> _TASK BRIEF_:
From the first line of the data down to the line bearing "status. | [optional]", output every line exactly and include no pictures.
*** Begin section ***
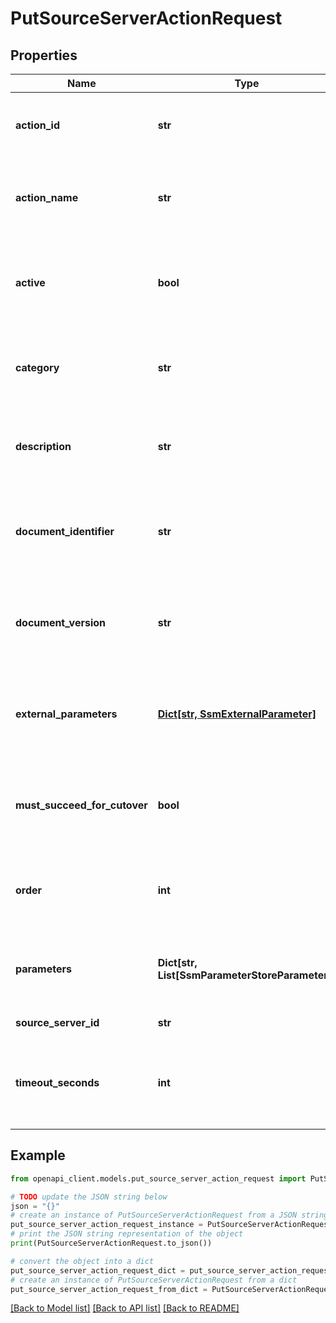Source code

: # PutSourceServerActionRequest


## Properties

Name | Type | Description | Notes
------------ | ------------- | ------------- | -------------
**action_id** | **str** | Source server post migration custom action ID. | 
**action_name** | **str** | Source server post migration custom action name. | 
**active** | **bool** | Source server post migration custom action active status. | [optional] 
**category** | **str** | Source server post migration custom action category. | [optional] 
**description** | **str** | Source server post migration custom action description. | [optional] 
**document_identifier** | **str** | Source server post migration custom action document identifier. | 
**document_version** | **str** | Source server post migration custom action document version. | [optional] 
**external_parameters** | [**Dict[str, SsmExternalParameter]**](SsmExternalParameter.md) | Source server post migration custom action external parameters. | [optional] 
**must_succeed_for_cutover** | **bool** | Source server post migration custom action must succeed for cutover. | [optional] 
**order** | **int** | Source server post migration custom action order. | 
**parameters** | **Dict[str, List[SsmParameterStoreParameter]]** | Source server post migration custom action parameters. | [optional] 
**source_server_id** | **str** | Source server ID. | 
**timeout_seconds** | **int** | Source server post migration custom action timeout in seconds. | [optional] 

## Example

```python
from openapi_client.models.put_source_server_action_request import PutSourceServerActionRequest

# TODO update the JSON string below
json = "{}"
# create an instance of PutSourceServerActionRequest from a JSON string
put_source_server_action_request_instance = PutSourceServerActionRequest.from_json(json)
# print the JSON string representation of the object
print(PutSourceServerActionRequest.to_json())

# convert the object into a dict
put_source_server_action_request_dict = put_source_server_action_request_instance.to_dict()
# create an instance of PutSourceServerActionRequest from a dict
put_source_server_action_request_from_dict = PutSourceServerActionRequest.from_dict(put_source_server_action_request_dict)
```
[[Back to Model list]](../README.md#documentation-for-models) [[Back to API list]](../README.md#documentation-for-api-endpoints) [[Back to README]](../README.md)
*** End section ***
> _ANSWER SECTION_:
Source code

: # PutSourceServerActionRequest


## Properties

Name | Type | Description | Notes
------------ | ------------- | ------------- | -------------
**action_id** | **str** | Source server post migration custom action ID. | 
**action_name** | **str** | Source server post migration custom action name. | 
**active** | **bool** | Source server post migration custom action active status. | [optional] 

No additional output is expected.